“Brief Encounter” in “A Touch of Class,” “84 Charing Cross Road,” and “Truly Madly Deeply”

The 1945 British film Brief Encounter — directed by David Lean, screenplay by Noel Coward, based on his play — may hold the record for the movie that’s watched in the greatest number of other movies. In addition to the three examples discussed in this post, IMDB’s valuable (though sometimes overpopulated) “Connections” department lists it as being featured in The Mirror Has Two Faces, Till There Was You, and Brick Lane, as well as the TV movies The Heidi Chronicles, Daisies in December, and The Care and Handling of Roses, plus various television episodes.

Why the attraction? It’s not simply that Brief Encounter is a classic. (In 1999, the British Film Institute voted it that country’s second best movie of all time, behind only The Third Man.) Beyond that, the film, with its thoroughly decent, stiff-upper-lip, and ultimately self-sacrificing lovers — the black-and-white photography being a kind of spartan objective correlative — is an emblem for a certain vision of romance, and thus a counterpoint to (and occasionally model for) the many, many other kinds of romance that movies portray.

In Melvin Frank’s A Touch of Class (1973), the contrast couldn’t be starker. After meeting cute what seems like eleven times, the characters played by the startlingly young, slim, sharply dressed, and good-looking Glenda Jackson (Vickie) and George Segal (Steve) embark on a strictly-for-sex affair. In Brief Encounter both of the lovers are married, but here Vickie is divorced, which hints at the unequal dynamics at play. Steve wants to have it both ways, which is in keeping with his me-me-me sense of the world; he’s always shown scurrying off from the opera intermission to shtup Vickie at their love nest, then hurrying back to his seat next to his wife before the end of the next act. The puzzlement of the movie is why Vickie — who, as a Glenda Jackson character, is required to be clear-eyed and intelligent — doesn’t dump Steve.

The answer — that she has fallen in love with him, and he with her — is supplied in the movie-in-movie scene, in which they watch Trevor Howard breaks bad news to Celia Johnson. The scene is asked to do the work that’s absent in the screenplay, their boo-hooing supposedly showing the relationship has reached a new level of intimacy and care. Then the alarm rings, and Steve scurries back to his family.

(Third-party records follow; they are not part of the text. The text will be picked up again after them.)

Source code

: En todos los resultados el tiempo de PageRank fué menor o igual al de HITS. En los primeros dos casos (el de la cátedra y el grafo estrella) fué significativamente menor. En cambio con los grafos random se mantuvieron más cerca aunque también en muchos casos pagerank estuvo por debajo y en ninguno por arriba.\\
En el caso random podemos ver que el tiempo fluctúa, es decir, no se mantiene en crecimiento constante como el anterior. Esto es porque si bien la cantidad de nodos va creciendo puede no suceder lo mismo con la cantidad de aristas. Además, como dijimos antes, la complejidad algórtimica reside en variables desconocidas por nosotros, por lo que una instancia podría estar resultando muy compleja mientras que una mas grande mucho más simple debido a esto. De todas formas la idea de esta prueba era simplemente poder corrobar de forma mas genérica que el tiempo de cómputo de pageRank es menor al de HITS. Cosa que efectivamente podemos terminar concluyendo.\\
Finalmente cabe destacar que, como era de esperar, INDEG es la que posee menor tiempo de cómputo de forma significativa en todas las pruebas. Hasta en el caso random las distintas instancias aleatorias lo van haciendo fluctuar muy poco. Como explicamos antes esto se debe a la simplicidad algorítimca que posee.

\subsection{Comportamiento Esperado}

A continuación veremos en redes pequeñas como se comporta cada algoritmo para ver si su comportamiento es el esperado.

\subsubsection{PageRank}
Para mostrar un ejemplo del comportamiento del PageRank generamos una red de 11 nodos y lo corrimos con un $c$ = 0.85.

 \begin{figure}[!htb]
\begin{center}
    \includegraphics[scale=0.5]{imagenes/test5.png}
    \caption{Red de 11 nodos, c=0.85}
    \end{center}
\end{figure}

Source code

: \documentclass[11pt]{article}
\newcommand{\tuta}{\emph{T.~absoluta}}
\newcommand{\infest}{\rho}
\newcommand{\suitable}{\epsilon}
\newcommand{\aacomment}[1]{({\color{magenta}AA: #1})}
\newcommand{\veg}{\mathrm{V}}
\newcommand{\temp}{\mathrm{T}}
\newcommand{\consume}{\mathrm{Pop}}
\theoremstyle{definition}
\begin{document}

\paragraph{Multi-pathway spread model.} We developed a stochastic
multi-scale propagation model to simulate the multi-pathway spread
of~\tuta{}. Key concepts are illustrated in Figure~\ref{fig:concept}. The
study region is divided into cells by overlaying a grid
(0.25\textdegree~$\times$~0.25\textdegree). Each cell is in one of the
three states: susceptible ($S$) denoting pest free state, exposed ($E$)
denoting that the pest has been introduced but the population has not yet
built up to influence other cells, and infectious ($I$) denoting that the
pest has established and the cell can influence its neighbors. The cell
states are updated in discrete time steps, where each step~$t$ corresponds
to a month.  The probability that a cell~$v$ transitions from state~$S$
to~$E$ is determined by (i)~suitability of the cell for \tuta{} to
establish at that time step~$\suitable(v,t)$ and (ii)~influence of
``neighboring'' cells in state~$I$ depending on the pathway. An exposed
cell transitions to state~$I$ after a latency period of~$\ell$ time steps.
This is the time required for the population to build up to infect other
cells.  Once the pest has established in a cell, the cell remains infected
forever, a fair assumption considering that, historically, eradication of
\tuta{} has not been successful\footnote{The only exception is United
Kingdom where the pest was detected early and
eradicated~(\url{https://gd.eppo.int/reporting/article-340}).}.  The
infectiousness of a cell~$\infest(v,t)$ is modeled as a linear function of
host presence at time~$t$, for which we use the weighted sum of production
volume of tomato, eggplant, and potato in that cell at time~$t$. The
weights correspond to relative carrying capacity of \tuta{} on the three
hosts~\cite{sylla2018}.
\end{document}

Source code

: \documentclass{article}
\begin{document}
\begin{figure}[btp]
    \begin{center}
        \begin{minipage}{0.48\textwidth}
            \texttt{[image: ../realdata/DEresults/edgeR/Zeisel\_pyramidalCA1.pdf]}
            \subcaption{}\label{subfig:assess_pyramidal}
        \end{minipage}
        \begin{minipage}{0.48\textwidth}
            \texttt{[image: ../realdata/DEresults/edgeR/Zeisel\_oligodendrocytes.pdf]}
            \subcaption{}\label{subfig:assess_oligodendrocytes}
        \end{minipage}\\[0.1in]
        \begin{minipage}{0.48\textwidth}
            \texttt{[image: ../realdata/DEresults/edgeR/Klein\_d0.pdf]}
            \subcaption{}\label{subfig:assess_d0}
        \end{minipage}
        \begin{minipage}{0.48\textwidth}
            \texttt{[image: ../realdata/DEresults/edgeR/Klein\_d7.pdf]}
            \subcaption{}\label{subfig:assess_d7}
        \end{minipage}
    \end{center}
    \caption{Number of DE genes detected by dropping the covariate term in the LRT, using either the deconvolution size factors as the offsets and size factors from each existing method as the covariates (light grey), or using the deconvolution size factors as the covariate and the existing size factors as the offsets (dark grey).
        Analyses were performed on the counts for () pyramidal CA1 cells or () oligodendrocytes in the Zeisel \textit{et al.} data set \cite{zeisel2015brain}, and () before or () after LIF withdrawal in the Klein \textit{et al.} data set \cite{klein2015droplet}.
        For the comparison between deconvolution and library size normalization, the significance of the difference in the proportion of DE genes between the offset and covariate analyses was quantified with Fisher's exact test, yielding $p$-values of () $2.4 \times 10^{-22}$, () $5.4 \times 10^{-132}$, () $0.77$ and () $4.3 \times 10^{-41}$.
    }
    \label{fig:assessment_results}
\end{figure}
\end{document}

David Jones’s 84 Charing Cross Road (1987) is about an American writer, played by Anne Bancroft, who carries on a two-decade correspondence (1950s and ’60s) with the buyer at a London bookshop, played by Anthony Hopkins. He’s married and they never meet; the love that Brief Encounter reflects is her Anglophilia. Her fascination with the film seems to extend to the ash of her cigarette (yes, young’uns, smoking in cinemas used to be allowed), curling and lengthening but so wrapped up in the oh-so-Englishness of the movie that it doesn’t drop.

And now for something different, Anthony Minghella’s 1990 film Truly Madly Deeply. The love story here is between Nina (Juliet Stevenson) and her  boyfriend, Jamie (Alan Rickman), who keeps turning up even though he is dead. But this is no Ghost: Jamie is sniffling, needy, and annoying. And so are his movie-buff mates, who show up at en masse, wrap themselves in cozy duvets, and make trainspotting comments while watching the 1917 Charlie Chaplin comedy Easy Street. (Like many movie buffs, myself include, they are prone to error; one guy identifies the big comic as “Eric Stewart Campbell”; in fact, his given name was Alfred Eric Campbell. It is true that he died in a car crash shortly after making this film.)

The guys may be well-schooled in cinema, but they’re not too sophisticated to be wrapped up in Brief Encounter, reciting the final lines along with the Johnson character’s husband, and slow clapping their approval after “The End” rolls.